_What the exercise asks_
Locate each line of the material that contains "stats", then return it.

_Information_
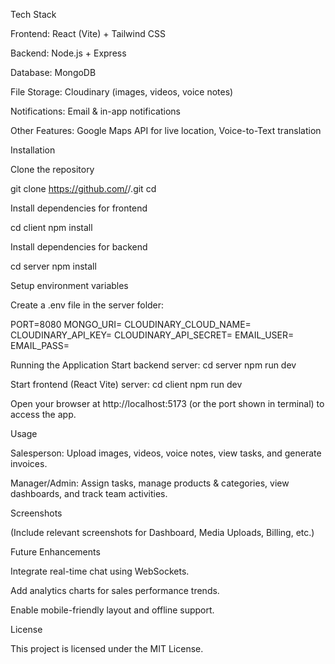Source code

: Tech Stack

Frontend: React (Vite) + Tailwind CSS

Backend: Node.js + Express

Database: MongoDB

File Storage: Cloudinary (images, videos, voice notes)

Notifications: Email & in-app notifications

Other Features: Google Maps API for live location, Voice-to-Text translation

Installation

Clone the repository

git clone https://github.com/<your-username>/<repo-name>.git
cd <repo-name>


Install dependencies for frontend

cd client
npm install


Install dependencies for backend

cd server
npm install


Setup environment variables

Create a .env file in the server folder:

PORT=8080
MONGO_URI=<your-mongodb-connection-string>
CLOUDINARY_CLOUD_NAME=<your-cloud-name>
CLOUDINARY_API_KEY=<your-api-key>
CLOUDINARY_API_SECRET=<your-api-secret>
EMAIL_USER=<your-email>
EMAIL_PASS=<your-email-password>

Running the Application
Start backend server:
cd server
npm run dev

Start frontend (React Vite) server:
cd client
npm run dev


Open your browser at http://localhost:5173 (or the port shown in terminal) to access the app.

Usage

Salesperson: Upload images, videos, voice notes, view tasks, and generate invoices.

Manager/Admin: Assign tasks, manage products & categories, view dashboards, and track team activities.

Screenshots

(Include relevant screenshots for Dashboard, Media Uploads, Billing, etc.)

Future Enhancements

Integrate real-time chat using WebSockets.

Add analytics charts for sales performance trends.

Enable mobile-friendly layout and offline support.

License

This project is licensed under the MIT License.
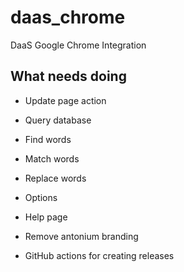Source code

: # daas_chrome

DaaS Google Chrome Integration

## What needs doing

- Update page action

- Query database

- Find words

- Match words

- Replace words

- Options

- Help page

- Remove antonium branding

- GitHub actions for creating releases
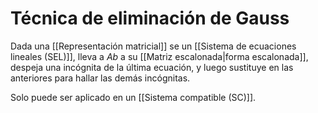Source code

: # Técnica de eliminación de Gauss

Dada una [[Representación matricial]] se un [[Sistema de ecuaciones lineales (SEL)]], lleva a $Ab$ a su [[Matriz escalonada|forma escalonada]], despeja una incógnita de la última ecuación, y luego sustituye en las anteriores para hallar las demás incógnitas.

Solo puede ser aplicado en un [[Sistema compatible (SC)]].

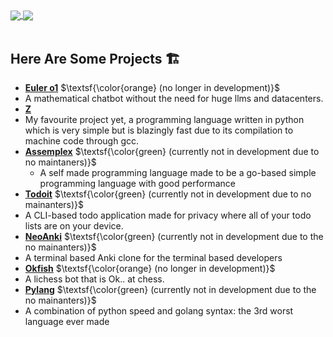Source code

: <a href="">
  <img align="center" src="https://github-readme-stats.vercel.app/api?username=Prime-Lasking&theme=github_dark&show=None&show_icons=true" />
</a>
<a href="">
  <img align="center" src="https://github-readme-stats.vercel.app/api/top-langs/?username=Prime-Lasking&theme=github_dark&layout=compact" />
</a>

<br/>
<br/>


## Here Are Some Projects 🏗
*  [**Euler o1**](https://github.com/Prime-Lasking/Euler-o1) $\textsf{\color{orange} (no longer in development)}$
  * A mathematical chatbot without the need for huge llms and datacenters.
*  [**Z**](https://github.com/Prime-Lasking/Z) 
  * My favourite project yet, a programming language written in python which is very simple but is blazingly fast due to its compilation to machine code through gcc.
* [**Assemplex**](https://github.com/Prime-Lasking/Assemplex) $\textsf{\color{green} (currently not in development due to no maintaners)}$
  * A self made programming language made to be a go-based simple programming language with good performance 
*  [**Todoit**](https://github.com/Prime-Lasking/Todoit) $\textsf{\color{green} (currently not in development due to no mainanters)}$
  * A CLI-based todo application made for privacy where all of your todo lists are on your device.
*  [**NeoAnki**](https://github.com/Prime-Lasking/NeoAnki) $\textsf{\color{green} (currently not in development due to the no mainanters)}$
  * A terminal based Anki clone for the terminal based developers
*  [**Okfish**](https://github.com/Prime-Lasking/Okfish) $\textsf{\color{orange} (no longer in development)}$
  * A lichess bot that is Ok.. at chess.
*  [**Pylang**](https://github.com/Prime-Lasking/Pylang) $\textsf{\color{green} (currently not in development due to the no mainanters)}$
  * A combination of python speed and golang syntax: the 3rd worst language ever made
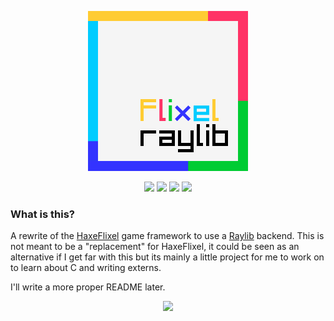<p align="center">
    <img src="assets/images/logo.png" width="256" />
</p>
<p align="center">  
    <img src="https://img.shields.io/github/repo-size/Vortex2Oblivion/flixel-raylib" />
    <img src="https://github.com/Vortex2Oblivion/flixel-raylib/actions/workflows/main.yml/badge.svg" />
    <img src="https://badgen.net/github/open-issues/Vortex2Oblivion/flixel-raylib" />
    <img src="https://badgen.net/badge/license/MIT/green" />
</p>

### What is this?
A rewrite of the [HaxeFlixel](https://haxeflixel.com/) game framework to use a [Raylib](https://www.raylib.com/) backend.
This is not meant to be a "replacement" for HaxeFlixel, it could be seen as an alternative if I get far with this but its mainly a little project for me to work on to learn about C and writing externs.

I'll write a more proper README later.
<p align="center">
    <img src="https://static.miraheze.org/phightingwiki/7/76/Render_Vine_Staff.png" width="32" />
</p>
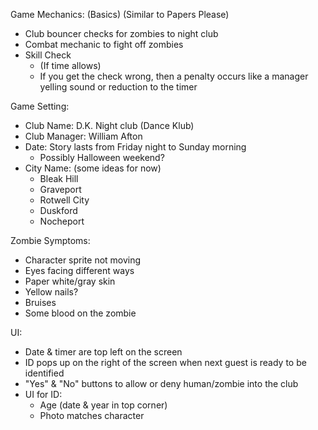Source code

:Game Mechanics: (Basics)
(Similar to Papers Please)
- Club bouncer checks for zombies to night club
- Combat mechanic to fight off zombies
- Skill Check
  - (If time allows)
  - If you get the check wrong, then a penalty occurs like a manager yelling sound or reduction to the timer


Game Setting:
- Club Name: D.K. Night club (Dance Klub)
- Club Manager: William Afton
- Date: Story lasts from Friday night to Sunday morning
  - Possibly Halloween weekend?
- City Name: (some ideas for now)
  - Bleak Hill
  - Graveport
  - Rotwell City
  - Duskford
  - Nocheport


Zombie Symptoms:
- Character sprite not moving
- Eyes facing different ways
- Paper white/gray skin
- Yellow nails?
- Bruises
- Some blood on the zombie


UI:
- Date & timer are top left on the screen
- ID pops up on the right of the screen when next guest is ready to be identified
- "Yes" & "No" buttons to allow or deny human/zombie into the club
- UI for ID:
  - Age (date & year in top corner)
  - Photo matches character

_Exercise response_
  <img align="center" src="https://github-readme-stats.vercel.app/api?username=Prime-Lasking&theme=github_dark&show=None&show_icons=true" />
  <img align="center" src="https://github-readme-stats.vercel.app/api/top-langs/?username=Prime-Lasking&theme=github_dark&layout=compact" />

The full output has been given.